HARCÈLEMENT SCOLAIRE
Cinq pour cent des enfants sont victimes de harcèlement scolaire. Si l’Education nationale semble prendre le problème à bras le corps, elle est impuissante quand les actes se déroulent pendant le temps périscolaire sous la surveillance des personnels communaux.
« C’est rien; ce sont des jeux d’enfants. » Voilà comment sont accueillis trop souvent les parents quand ils viennent signaler un cas de harcèlement scolaire. Faut-il rappeler qu’un jeu, c’est quand les deux protagonistes sont d’accord. Quand l’un des deux s’amuse et l’autre rentre de l’école en pleurs et se plaint de maux de ventre avant d’y aller, ce ne sont pas des jeux. C’est la situation que vit Irshad (*) depuis des années dans son école de Saint-Joseph.
« Dans l’école, notre enfant est harcelé et violenté par l’un des autres élèves. Ce garçon terrorise tout le monde et n’est pas recadré », peste la maman. De fait, un témoin nous a confirmé le problème que pose un enfant incontrôlable, il a lui-même retiré ses enfants de cette école pour cette raison. Si la directrice « fait la sourde oreille » d’après les parents du jeune Irshad, les autres membres de l’équipe éducative prêtent attention à la situation. Depuis, il n’y a que pendant la pause méridienne que les violences continuent. « Une dent cassée, coups de poing et de pied, attouchements aux toilettes, scarification sur le bras à l’aide d’un morceau de bois, jets de sable ou de cailloux, d’une bouteille pleine au visage… », énumère la maman désemparée.
« La directrice m’a dit, vous n’avez qu’à le retirer de la cantine ou changer d’école, mais nous ne pouvons pas », soupire-t-elle encore. Elle assure que d’autres parents se plaignent, sans que rien ne change. En désespoir de cause, l’enfant ne mange plus à la cantine. Mais les parents doivent travailler et suivre une formation. Impossible dans ces conditions.
Etude nationale
Si le temps scolaire semble maitrisé, la pause méridienne surveillée par des personnels communaux tourne à l’anarchie. « Les enfants racontent qu’ils restent sans surveillance. Et quand l’un d’entre eux se plaint, les surveillantes adoptent une posture intimidante », poursuivent les parents.
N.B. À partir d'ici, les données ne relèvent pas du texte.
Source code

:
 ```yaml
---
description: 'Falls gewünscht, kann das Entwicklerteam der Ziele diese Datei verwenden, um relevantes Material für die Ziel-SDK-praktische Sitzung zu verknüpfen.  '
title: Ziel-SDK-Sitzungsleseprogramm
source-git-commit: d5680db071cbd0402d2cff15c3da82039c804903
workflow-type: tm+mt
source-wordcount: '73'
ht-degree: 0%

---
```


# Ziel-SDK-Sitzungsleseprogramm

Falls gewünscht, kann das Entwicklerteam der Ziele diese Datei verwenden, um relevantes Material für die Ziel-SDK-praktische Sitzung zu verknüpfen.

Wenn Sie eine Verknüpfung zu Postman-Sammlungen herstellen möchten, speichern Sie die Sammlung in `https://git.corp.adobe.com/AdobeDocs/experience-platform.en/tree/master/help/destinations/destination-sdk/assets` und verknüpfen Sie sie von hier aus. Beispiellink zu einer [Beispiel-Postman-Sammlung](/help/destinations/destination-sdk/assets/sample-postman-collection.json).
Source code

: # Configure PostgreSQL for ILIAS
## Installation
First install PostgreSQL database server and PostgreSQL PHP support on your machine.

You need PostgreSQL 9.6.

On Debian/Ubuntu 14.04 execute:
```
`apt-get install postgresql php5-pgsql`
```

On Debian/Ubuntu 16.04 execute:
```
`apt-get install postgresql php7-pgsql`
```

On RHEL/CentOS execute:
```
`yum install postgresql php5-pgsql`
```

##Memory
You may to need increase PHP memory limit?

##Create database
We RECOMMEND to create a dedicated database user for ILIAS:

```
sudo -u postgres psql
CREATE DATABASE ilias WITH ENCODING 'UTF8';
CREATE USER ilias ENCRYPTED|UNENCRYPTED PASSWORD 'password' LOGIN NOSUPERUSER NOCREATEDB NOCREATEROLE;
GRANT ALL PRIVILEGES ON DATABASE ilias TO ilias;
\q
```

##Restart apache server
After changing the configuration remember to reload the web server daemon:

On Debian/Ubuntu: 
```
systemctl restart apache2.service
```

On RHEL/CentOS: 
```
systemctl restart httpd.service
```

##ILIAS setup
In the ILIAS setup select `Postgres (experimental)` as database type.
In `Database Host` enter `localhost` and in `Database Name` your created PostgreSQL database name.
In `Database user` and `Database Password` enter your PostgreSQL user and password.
L’actualité fourmille de cas semblables. Une récente étude nationale menée en novembre 2023 auprès d’un échantillon de 21 700 élèves du CE2 à la Terminale montre que 5 % des écoliers du CE2 au CM2 ont peur d’aller à l’école, 19 % des écoliers sont considérés comme étant dans une situation « à surveiller », que la part d’élèves ayant demandé de l’aide auprès d’un élève, d’un parent ou d’un adulte de l’équipe éducative, parmi ceux ayant l’impression d’être embêtés souvent, atteint 63 % des écoliers du CE2 au CM2 ; 5% de cette classe d’âge sont considérés comme victimes de harcèlement.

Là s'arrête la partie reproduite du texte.